Aqui vou mais longe. Descortino uma outra prioridade. Esta é uma oportunidade para definitivamente deixarmos de ser um País “low cost”. Isto é muito relevante. A oportunidade de valorizar a meritocracia, em prol do melhor que fazemos no nosso país. A criatividade na conceção de novos produtos. Existem muitas ideias no congelador, que não vingam porque são aniquiladas pelo efeito escala das grandes cadeias de distribuição. O turismo interno pode ser o veículo. O turismo é motor e acelerador de muitas outras atividades. Desde logo a agrícola. Mas também a requalificação de espaços urbanos e rurais. Para o turismo de habitação, e de habitação rural, por exemplo. Quando as fronteiras voltarem a abrir, poderemos ter um país mais competitivo pela via qualitativa. Com ideias novas e projetos inovadores, que poderão à posteriori serem massificados e exportados. Com métricas muito mais interessantes para a nossa economia. Um aumento decisivo na cadeia valor. Com mais valor acrescentado, incorporando: inovação, desenvolvimento, engenharia, promoção, design. Alterando o portfólio dos nossos produtos, estamos a estruturar a nossa economia para um patamar superior de competitividade e qualidade.
Uma reflexão.
Deixo uma reflexão , neste tempo de Pascoa.

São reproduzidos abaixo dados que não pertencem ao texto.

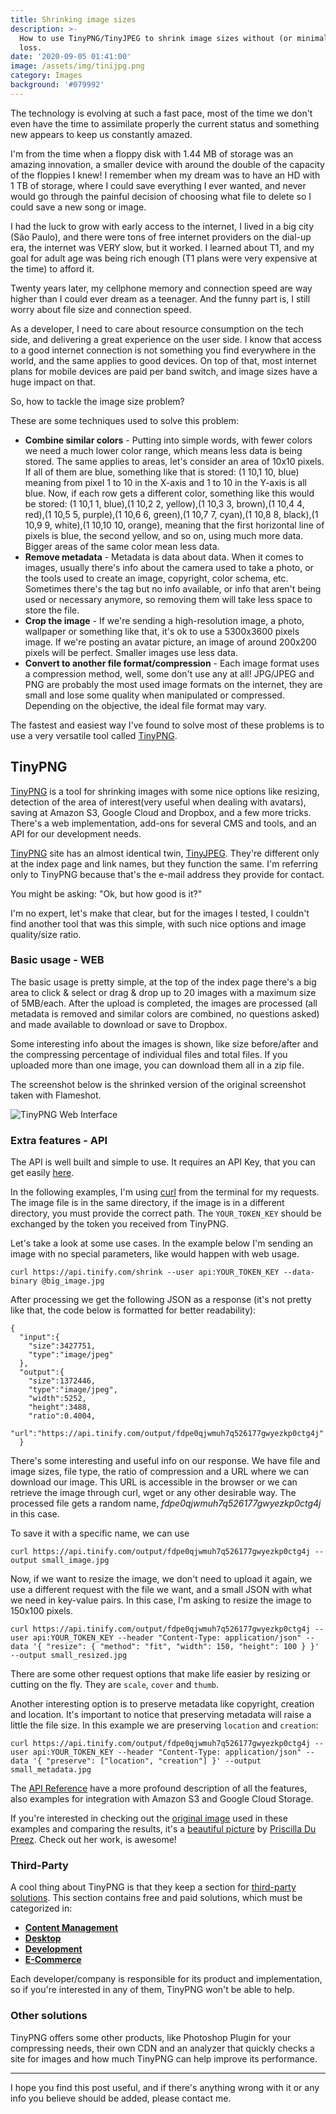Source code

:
 ```yaml
---
title: Shrinking image sizes
description: >-
  How to use TinyPNG/TinyJPEG to shrink image sizes without (or minimal) quality
  loss.
date: '2020-09-05 01:41:00'
image: /assets/img/tinijpg.png
category: Images
background: '#079992'
---
```

The technology is evolving at such a fast pace, most of the time we don't even have the time to assimilate properly the current status and something new appears to keep us constantly amazed.

I'm from the time when a floppy disk with 1.44 MB of storage was an amazing innovation, a smaller device with around the double of the capacity of the floppies I knew! I remember when my dream was to have an HD with 1 TB of storage, where I could save everything I ever wanted, and never would go through the painful decision of choosing what file to delete so I could save a new song or image. 

I had the luck to grow with early access to the internet, I lived in a big city (São Paulo), and there were tons of free internet providers on the dial-up era, the internet was VERY slow, but it worked. I learned about T1, and my goal for adult age was being rich enough (T1 plans were very expensive at the time) to afford it.

Twenty years later, my cellphone memory and connection speed are way higher than I could ever dream as a teenager. And the funny part is, I still worry about file size and connection speed.

As a developer, I need to care about resource consumption on the tech side, and delivering a great experience on the user side. I know that access to a good internet connection is not something you find everywhere in the world, and the same applies to good devices. On top of that, most internet plans for mobile devices are paid per band switch, and image sizes have a huge impact on that.

So, how to tackle the image size problem?

These are some techniques used to solve this problem:

* **Combine similar colors** - Putting into simple words, with fewer colors we need a much lower color range, which means less data is being stored. The same applies to areas, let's consider an area of 10x10 pixels. If all of them are blue, something like that is stored: (1 10,1 10, blue) meaning from pixel 1 to 10 in the X-axis and 1 to 10 in the Y-axis is all blue. Now, if each row gets a different color, something like this would be stored: (1 10,1 1, blue),(1 10,2 2, yellow),(1 10,3 3, brown),(1 10,4 4, red),(1 10,5 5, purple),(1 10,6 6, green),(1 10,7 7, cyan),(1 10,8 8, black),(1 10,9 9, white),(1 10,10 10, orange), meaning that the first horizontal line of pixels is blue, the second yellow, and so on, using much more data. Bigger areas of the same color mean less data.
* **Remove metadata** - Metadata is data about data. When it comes to images, usually there's info about the camera used to take a photo, or the tools used to create an image, copyright, color schema, etc. Sometimes there's the tag but no info available, or info that aren't being used or necessary anymore, so removing them will take less space to store the file. 
* **Crop the image** - If we're sending a high-resolution image, a photo, wallpaper or something like that, it's ok to use a 5300x3600 pixels image. If we're posting an avatar picture, an image of around 200x200 pixels will be perfect. Smaller images use less data.
* **Convert to another file format/compression** - Each image format uses a compression method, well, some don't use any at all! JPG/JPEG and PNG are probably the most used image formats on the internet, they are small and lose some quality when manipulated or compressed. Depending on the objective, the ideal file format may vary.

The fastest and easiest way I've found to solve most of these problems is to use a very versatile tool called [TinyPNG][1].

## TinyPNG

[TinyPNG][1] is a tool for shrinking images with some nice options like resizing, detection of the area of interest(very useful when dealing with avatars), saving at Amazon S3, Google Cloud and Dropbox, and a few more tricks. There's a web implementation, add-ons for several CMS and tools, and an API for our development needs.

[TinyPNG][1] site has an almost identical twin, [TinyJPEG][2]. They're different only at the index page and link names, but they function the same. I'm referring only to TinyPNG because that's the e-mail address they provide for contact.

You might be asking: "Ok, but how good is it?"

I'm no expert, let's make that clear, but for the images I tested, I couldn't find another tool that was this simple, with such nice options and image quality/size ratio. 

### Basic usage - WEB

The basic usage is pretty simple, at the top of the index page there's a big area to click & select or drag & drop up to 20 images with a maximum size of 5MB/each. After the upload is completed, the images are processed (all metadata is removed and similar colors are combined, no questions asked) and made available to download or save to Dropbox.

Some interesting info about the images is shown, like size before/after and the compressing percentage of individual files and total files. If you uploaded more than one image, you can download them all in a zip file.

The screenshot below is the shrinked version of the original screenshot taken with Flameshot.

![TinyPNG Web Interface](/assets/img/test.png "TinyPNG Web Interface")

### Extra features - API

The API is well built and simple to use. It requires an API Key, that you can get easily [here][3]. 

In the following examples, I'm using [curl][6] from the terminal for my requests. The image file is in the same directory, if the image is in a different directory, you must provide the correct path. The `YOUR_TOKEN_KEY` should be exchanged by the token you received from TinyPNG.

Let's take a look at some use cases. In the example below I'm sending an image with no special parameters, like would happen with web usage.

```
curl https://api.tinify.com/shrink --user api:YOUR_TOKEN_KEY --data-binary @big_image.jpg 
```
After processing we get the following JSON as a response (it's not pretty like that, the code below is formatted for better readability):
```
{
  "input":{
    "size":3427751,
    "type":"image/jpeg"
  },
  "output":{
    "size":1372446,
    "type":"image/jpeg",
    "width":5252,
    "height":3488,
    "ratio":0.4004,
    "url":"https://api.tinify.com/output/fdpe0qjwmuh7q526177gwyezkp0ctg4j"
  }
```
There's some interesting and useful info on our response. We have file and image sizes, file type, the ratio of compression and a URL where we can download our image. This URL is accessible in the browser or we can retrieve the image through curl, wget or any other desirable way. The processed file gets a random name, *fdpe0qjwmuh7q526177gwyezkp0ctg4j* in this case.

To save it with a specific name, we can use
```
curl https://api.tinify.com/output/fdpe0qjwmuh7q526177gwyezkp0ctg4j --output small_image.jpg
```
Now, if we want to resize the image, we don't need to upload it again, we use a different request with the file we want, and a small JSON with what we need in key-value pairs. In this case, I'm asking to resize the image to 150x100 pixels.
```
curl https://api.tinify.com/output/fdpe0qjwmuh7q526177gwyezkp0ctg4j --user api:YOUR_TOKEN_KEY --header "Content-Type: application/json" --data '{ "resize": { "method": "fit", "width": 150, "height": 100 } }' --output small_resized.jpg
```

There are some other request options that make life easier by resizing or cutting on the fly. They are `scale`, `cover` and `thumb`.

Another interesting option is to preserve metadata like copyright, creation and location. It's important to notice that preserving metadata will raise a little the file size. In this example we are preserving `location` and `creation`:
```
curl https://api.tinify.com/output/fdpe0qjwmuh7q526177gwyezkp0ctg4j --user api:YOUR_TOKEN_KEY --header "Content-Type: application/json" --data '{ "preserve": ["location", "creation"] }' --output small_metadata.jpg
```
The [API Reference][4] have a more profound description of all the features, also examples for integration with Amazon S3 and Google Cloud Storage.

If you're interested in checking out the [original image][8] used in these examples and comparing the results, it's a [beautiful picture][8] by [Priscilla Du Preez][7]. Check out her work, is awesome!

### Third-Party

A cool thing about TinyPNG is that they keep a section for [third-party solutions][5]. This section contains free and paid solutions, which must be categorized in:
- [**Content Management**][9]
- [**Desktop**][10]
- [**Development**][11]
- [**E-Commerce**][12]

Each developer/company is responsible for its product and implementation, so if you're interested in any of them, TinyPNG won't be able to help.

### Other solutions

TinyPNG offers some other products, like Photoshop Plugin for your compressing needs, their own CDN and an analyzer that quickly checks a site for images and how much TinyPNG can help improve its performance.

___
I hope you find this post useful, and if there's anything wrong with it or any info you believe should be added, please contact me.

[1]: (https://tinypng.com)
[2]: (https://tinyjpg.com)
[3]: (https://tinyjpg.com/developers)
[4]: (https://tinyjpg.com/developers/reference)
[5]: (https://tinyjpg.com/third-party)
[6]: (https://curl.haxx.se/)
[7]: (https://unsplash.com/@priscilladupreez)
[8]: (https://unsplash.com/photos/HhCANDrFzZ0)
[9]: (https://tinyjpg.com/third-party#content-management)
[10]: (https://tinyjpg.com/third-party#desktop)
[11]: (https://tinyjpg.com/third-party#development)
[12]: (https://tinyjpg.com/third-party#e-commerce)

Deus poderia ter livrado Jesus do sofrimento? Sim. Mas tinha para ele e para a humanidade um bem maior: a ressurreição. Sem a traição de Judas esse bem não existiria. Ou seja, paradoxalmente, o maior pilar de fé do catolicismo, assenta numa traição.
Ora, de aqui podemos estabelecer uma analogia. Uma transposição (para os crentes), ou até uma metáfora (para os não crentes): o vírus é o nosso Judas. Tirou-nos a nossa liberdade individual. Roubou-nos vidas, até.
Mas, também aqui, pode existir um bem maior para a humanidade, a extrair desta crise: o bem comum. O bem da solidariedade!
No início deste texto uma das perguntas era:” O consumo desfreado continuará a ser o maior ratio de felicidade?” Julgo que não. A solidariedade vai ser a chave de saída desta crise. O verdadeiro motor do progresso. Afinal, tudo é economia? Sim talvez, tudo vai ter à economia. Mas esta crise não nos vai dar alternativa à economia solidaria. E bem!